Pair connectedness functions and percolation
in highly charged electrolyte solutions
F. Bresme and J.L.F. Abascal
ABSTRACT
The structure of highly charged electrolyte solutions is investigated
through a percolation approach.
The systems, simulated by standard Monte Carlo methods, include several 2:2
aqueous solutions with concentrations ranging from 0.25 to 2 M and one 1:1
electrolyte at 1 M concentration.
The ion--ion pair connectedness functions and related quantities have been
computed.
Two ions are considered connected if they are closer than a predefined distance.
Besides this geometric criterion, an energetic condition (i.e., only particles
with unlike charge signs are allowed to form directly connected links) has
also been employed.
The clusters obtained via the geometric and the energetic conditions are
substantially different for the 1:1 electrolyte while the 2:2 solutions
show a cluster structure almost independent on the criterion used.
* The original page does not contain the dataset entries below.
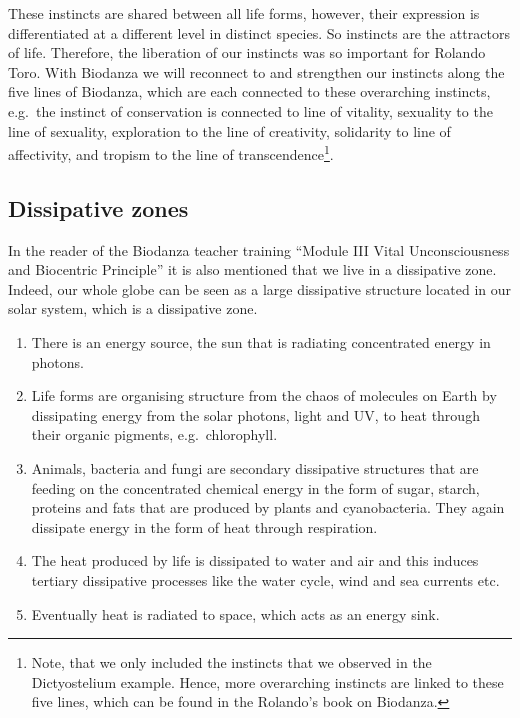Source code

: \documentclass[
  11pt,
]{book}
\begin{document}
These instincts are shared between all life forms, however, their expression is differentiated at a different level in distinct species. So instincts are the attractors of life. Therefore, the liberation of our instincts was so important for Rolando Toro. With Biodanza we will reconnect to and strengthen our instincts along the five lines of Biodanza, which are each connected to these overarching instincts, e.g.~the instinct of conservation is connected to line of vitality, sexuality to the line of sexuality, exploration to the line of creativity, solidarity to line of affectivity, and tropism to the line of transcendence\footnote{Note, that we only included the instincts that we observed in the Dictyostelium example. Hence, more overarching instincts are linked to these five lines, which can be found in the Rolando's book on Biodanza.}.

\hypertarget{dissipative-zones}{%
\subsection{Dissipative zones}\label{dissipative-zones}}

In the reader of the Biodanza teacher training ``Module III Vital Unconsciousness and Biocentric Principle'' it is also mentioned that we live in a dissipative zone. Indeed, our whole globe can be seen as a large dissipative structure located in our solar system, which is a dissipative zone.

\begin{enumerate}
\def\labelenumi{\arabic{enumi}.}
\item
  There is an energy source, the sun that is radiating concentrated energy in photons.
\item
  Life forms are organising structure from the chaos of molecules on Earth by dissipating energy from the solar photons, light and UV, to heat through their organic pigments, e.g.~chlorophyll.
\item
  Animals, bacteria and fungi are secondary dissipative structures that are feeding on the concentrated chemical energy in the form of sugar, starch, proteins and fats that are produced by plants and cyanobacteria. They again dissipate energy in the form of heat through respiration.
\item
  The heat produced by life is dissipated to water and air and this induces tertiary dissipative processes like the water cycle, wind and sea currents etc.
\item
  Eventually heat is radiated to space, which acts as an energy sink.
\end{enumerate}
\end{document}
The percolation thresholds exhibit a non--monotonic variation with
concentration.
A minimum in the percolation threshold has been observed at the higher
concentrations investigated for the 2:2 systems; the shape of the curve
and the limiting values for infinitely dilute solutions suggest the
appearance of a maximum at concentrations lower than those studied in
this paper.
In addition, the critical exponents alpha, gamma and tau have been
computed.
The result for alpha significantly differs from the values reported
for three dimensional lattices but it agrees with those obtained for
the Lennard--Jones fluid.
In contrast, the gamma and tau exponents for 3D lattice systems and for
our electrolyte solutions seem to be coincident.